Everything being taught about selling rubs most of us the wrong way. Even the words are a turnoff. You have to prospect, generate leads, close deals. UGH! The customer is described as a target, a market, or a persona. There is nothing real or relatable here but we persist, perhaps because it has always been done this way and there are many who have achieved success using these techniques. “Sales is a numbers game” we’re told and while I’ve never seen it described this way, I think we see sales as really cornering a customer and brow beating them into saying yes. What fun!

What’s missing?

Well for starters – the view of the customer as a human being with a genuine need or a problem to be solved. Selling a service is never going to be a two step process: advertise and then they buy.

Customers are travelling along a journey of getting to know you, deciding if they could like and trust you, getting an opportunity to interact with you to see if they could in fact work with you, providing you can tell them clearly, what you do and how you do it and why this is important to their situation. And so finally they can make an informed decision to buy from you but this is not the time to drop the ball. When a customer finally buys, it’s an opportunity for you to reinforce why they made a good choice and deliver in all the ways you said you would when they started paying attention to you in the first place. This is where you lay the foundation for a solid relationship, one where they may be inclined to tell others about you and buy again.

As a service provider you will need to provide information to support potential customers on their journey to buyer status. This is the give. But this giving must be unencumbered. It is not a give to get immediately. It is a give to serve – to show, to demonstrate what you do, on a regular basis, until eventually a customer, based on the information you have provided over time, decides to step forward and express an interest in working with you.

Think about how fruitful your chases have been to GET customers. Think about how often you fret because the customer doesn’t see your value and doesn’t understand why you are charging so much.
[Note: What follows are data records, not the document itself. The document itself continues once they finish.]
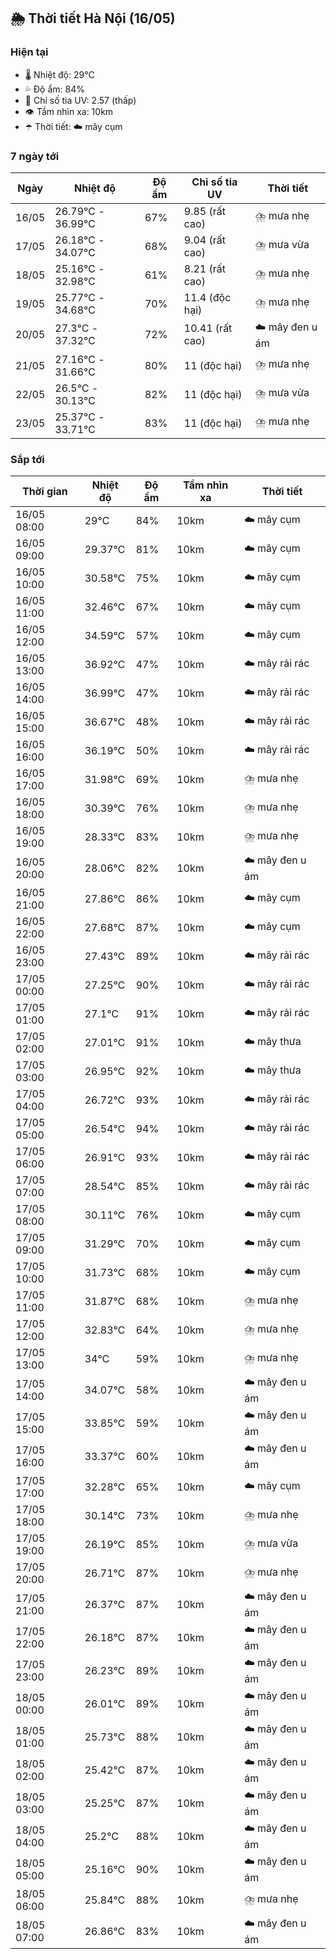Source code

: ## 🌦️ Thời tiết Hà Nội (16/05)

### Hiện tại

- 🌡️ Nhiệt độ: 29℃
- 💦 Độ ẩm: 84%
- 🌟 Chỉ số tia UV: 2.57 (thấp)
- 👁️ Tầm nhìn xa: 10km
- ☂️ Thời tiết: ☁️ mây cụm

### 7 ngày tới

| Ngày | Nhiệt độ | Độ ẩm | Chỉ số tia UV | Thời tiết |
| --- | --- | --- | --- | --- |
| 16/05 | 26.79℃ - 36.99℃ | 67% | 9.85 (rất cao) | ⛈️ mưa nhẹ |
| 17/05 | 26.18℃ - 34.07℃ | 68% | 9.04 (rất cao) | ⛈️ mưa vừa |
| 18/05 | 25.16℃ - 32.98℃ | 61% | 8.21 (rất cao) | ⛈️ mưa nhẹ |
| 19/05 | 25.77℃ - 34.68℃ | 70% | 11.4 (độc hại) | ⛈️ mưa nhẹ |
| 20/05 | 27.3℃ - 37.32℃ | 72% | 10.41 (rất cao) | ☁️ mây đen u ám |
| 21/05 | 27.16℃ - 31.66℃ | 80% | 11 (độc hại) | ⛈️ mưa nhẹ |
| 22/05 | 26.5℃ - 30.13℃ | 82% | 11 (độc hại) | ⛈️ mưa vừa |
| 23/05 | 25.37℃ - 33.71℃ | 83% | 11 (độc hại) | ⛈️ mưa nhẹ |

### Sắp tới

| Thời gian | Nhiệt độ | Độ ẩm | Tầm nhìn xa | Thời tiết |
| --- | --- | --- | --- | --- |
| 16/05 08:00 | 29℃ | 84% | 10km | ☁️ mây cụm |
| 16/05 09:00 | 29.37℃ | 81% | 10km | ☁️ mây cụm |
| 16/05 10:00 | 30.58℃ | 75% | 10km | ☁️ mây cụm |
| 16/05 11:00 | 32.46℃ | 67% | 10km | ☁️ mây cụm |
| 16/05 12:00 | 34.59℃ | 57% | 10km | ☁️ mây cụm |
| 16/05 13:00 | 36.92℃ | 47% | 10km | ☁️ mây rải rác |
| 16/05 14:00 | 36.99℃ | 47% | 10km | ☁️ mây rải rác |
| 16/05 15:00 | 36.67℃ | 48% | 10km | ☁️ mây rải rác |
| 16/05 16:00 | 36.19℃ | 50% | 10km | ☁️ mây rải rác |
| 16/05 17:00 | 31.98℃ | 69% | 10km | ⛈️ mưa nhẹ |
| 16/05 18:00 | 30.39℃ | 76% | 10km | ⛈️ mưa nhẹ |
| 16/05 19:00 | 28.33℃ | 83% | 10km | ⛈️ mưa nhẹ |
| 16/05 20:00 | 28.06℃ | 82% | 10km | ☁️ mây đen u ám |
| 16/05 21:00 | 27.86℃ | 86% | 10km | ☁️ mây cụm |
| 16/05 22:00 | 27.68℃ | 87% | 10km | ☁️ mây cụm |
| 16/05 23:00 | 27.43℃ | 89% | 10km | ☁️ mây rải rác |
| 17/05 00:00 | 27.25℃ | 90% | 10km | ☁️ mây rải rác |
| 17/05 01:00 | 27.1℃ | 91% | 10km | ☁️ mây rải rác |
| 17/05 02:00 | 27.01℃ | 91% | 10km | ☁️ mây thưa |
| 17/05 03:00 | 26.95℃ | 92% | 10km | ☁️ mây thưa |
| 17/05 04:00 | 26.72℃ | 93% | 10km | ☁️ mây rải rác |
| 17/05 05:00 | 26.54℃ | 94% | 10km | ☁️ mây rải rác |
| 17/05 06:00 | 26.91℃ | 93% | 10km | ☁️ mây rải rác |
| 17/05 07:00 | 28.54℃ | 85% | 10km | ☁️ mây rải rác |
| 17/05 08:00 | 30.11℃ | 76% | 10km | ☁️ mây cụm |
| 17/05 09:00 | 31.29℃ | 70% | 10km | ☁️ mây cụm |
| 17/05 10:00 | 31.73℃ | 68% | 10km | ☁️ mây cụm |
| 17/05 11:00 | 31.87℃ | 68% | 10km | ⛈️ mưa nhẹ |
| 17/05 12:00 | 32.83℃ | 64% | 10km | ⛈️ mưa nhẹ |
| 17/05 13:00 | 34℃ | 59% | 10km | ⛈️ mưa nhẹ |
| 17/05 14:00 | 34.07℃ | 58% | 10km | ☁️ mây đen u ám |
| 17/05 15:00 | 33.85℃ | 59% | 10km | ☁️ mây đen u ám |
| 17/05 16:00 | 33.37℃ | 60% | 10km | ☁️ mây đen u ám |
| 17/05 17:00 | 32.28℃ | 65% | 10km | ☁️ mây cụm |
| 17/05 18:00 | 30.14℃ | 73% | 10km | ⛈️ mưa nhẹ |
| 17/05 19:00 | 26.19℃ | 85% | 10km | ⛈️ mưa vừa |
| 17/05 20:00 | 26.71℃ | 87% | 10km | ⛈️ mưa nhẹ |
| 17/05 21:00 | 26.37℃ | 87% | 10km | ☁️ mây đen u ám |
| 17/05 22:00 | 26.18℃ | 87% | 10km | ☁️ mây đen u ám |
| 17/05 23:00 | 26.23℃ | 89% | 10km | ☁️ mây đen u ám |
| 18/05 00:00 | 26.01℃ | 89% | 10km | ☁️ mây đen u ám |
| 18/05 01:00 | 25.73℃ | 88% | 10km | ☁️ mây đen u ám |
| 18/05 02:00 | 25.42℃ | 87% | 10km | ☁️ mây đen u ám |
| 18/05 03:00 | 25.25℃ | 87% | 10km | ☁️ mây đen u ám |
| 18/05 04:00 | 25.2℃ | 88% | 10km | ☁️ mây đen u ám |
| 18/05 05:00 | 25.16℃ | 90% | 10km | ☁️ mây đen u ám |
| 18/05 06:00 | 25.84℃ | 88% | 10km | ⛈️ mưa nhẹ |
| 18/05 07:00 | 26.86℃ | 83% | 10km | ☁️ mây đen u ám |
Think about how you despise having to be told what to do by a customer who knows less about what is required, but has power over you because you NEED this project.

The difference between the two approaches lies in one word: POSITIONING.

The way I am suggesting generates a level of respect, so that your guidance, counsel and recommendations are received in a way that provides maximum impact.

The other way, is when the client gets to call the shots, removes your power and usually would blame you for the way things turned out, or for the results they didn’t get, primarily because they didn’t respect you enough to listen to you, and continued to do things their way.

I worked with Jason Leister to develop a media platform, which really is a fancy name for a newsletter, a podcast, a blog, a video series or some other publication you put out into the world on a consistent basis that demonstrates the value you offer to the world.

The operative word there is consistent, which would vary based on you, the time you have available, and the medium you feel comfortable with. You can produce daily, once a week, twice a week, bi-weekly, every month – the choice is yours.

This is also not a fast process but I would like you to think about how the other ways are working out for you. Sure you might be busy busy and exhausted at the end of the day but basically you are burning yourself out, pursuing sexy tactics with little to show for it.

This approach is strategic because you get to have a conversation on a consistent basis focusing on you, your methods, the trials and tribulations, case studies, what’s working in your industry, what’s not, new approaches, what’s trending, what books you might recommend, share articles you found useful…you get the picture.

Slow and steady is the name of this game, but it really works over time and because the majority will find that it’s TOO MUCH WORK, you will most likely have very little true competition.